### The problem
Gather the lines from the material that contain "used".

### Input for this task
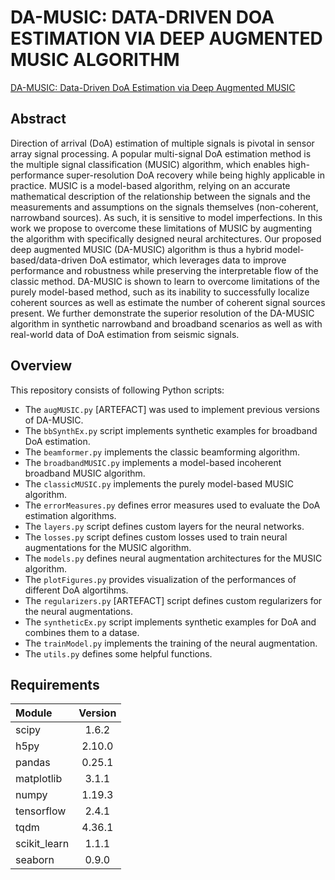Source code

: # DA-MUSIC: DATA-DRIVEN DOA ESTIMATION VIA DEEP AUGMENTED MUSIC ALGORITHM

[DA-MUSIC: Data-Driven DoA Estimation via Deep Augmented MUSIC](https://ieeexplore.ieee.org/document/9746637)

## Abstract

Direction of arrival (DoA) estimation of multiple signals is pivotal in sensor array signal processing. A popular multi-signal DoA estimation method is the multiple signal classification (MUSIC) algorithm, which enables high-performance super-resolution DoA recovery while being highly applicable in practice. MUSIC is a model-based algorithm, relying on an accurate mathematical description of the relationship between the signals and the measurements and assumptions on the signals themselves (non-coherent, narrowband sources). As such, it is sensitive to model imperfections. In this work we propose to overcome these limitations of MUSIC by augmenting the algorithm with specifically designed neural architectures. Our proposed deep augmented MUSIC (DA-MUSIC) algorithm is thus a hybrid model-based/data-driven DoA estimator, which leverages data to improve performance and robustness while preserving the interpretable flow of the classic method. DA-MUSIC is shown to learn to overcome limitations of the purely model-based method, such as its inability to successfully localize coherent sources as well as estimate the number of coherent signal sources present. We further demonstrate the superior resolution of the DA-MUSIC algorithm in synthetic narrowband and broadband scenarios as well as with real-world data of DoA estimation from seismic signals.


## Overview

This repository consists of following Python scripts:
* The `augMUSIC.py` [ARTEFACT] was used to implement previous versions of DA-MUSIC.
* The `bbSynthEx.py` script implements synthetic examples for broadband DoA estimation.
* The `beamformer.py` implements the classic beamforming algorithm.
* The `broadbandMUSIC.py` implements a model-based incoherent broadband MUSIC algorithm.
* The `classicMUSIC.py` implements the purely model-based MUSIC algorithm.
* The `errorMeasures.py` defines error measures used to evaluate the DoA estimation algorithms.
* The `layers.py` script defines custom layers for the neural networks.
* The `losses.py` script defines custom losses used to train neural augmentations for the MUSIC algorithm.
* The `models.py` defines neural augmentation architectures for the MUSIC algorithm.
* The `plotFigures.py` provides visualization of the performances of different DoA algortihms.
* The `regularizers.py` [ARTEFACT] script defines custom regularizers for the neural augmentations.
* The `syntheticEx.py` script implements synthetic examples for DoA and combines them to a datase.
* The `trainModel.py` implements the training of the neural augmentation.
* The `utils.py` defines some helpful functions.


## Requirements

| Module | Version |
| :--- | :---: |
| scipy  | 1.6.2  |
| h5py  | 2.10.0 |
| pandas  | 0.25.1 |
| matplotlib  | 3.1.1 |
| numpy  | 1.19.3 |
| tensorflow  | 2.4.1 |
| tqdm  | 4.36.1 |
| scikit_learn | 1.1.1 |
| seaborn | 0.9.0 |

### Answer box
* The `augMUSIC.py` [ARTEFACT] was used to implement previous versions of DA-MUSIC.
* The `errorMeasures.py` defines error measures used to evaluate the DoA estimation algorithms.
* The `losses.py` script defines custom losses used to train neural augmentations for the MUSIC algorithm.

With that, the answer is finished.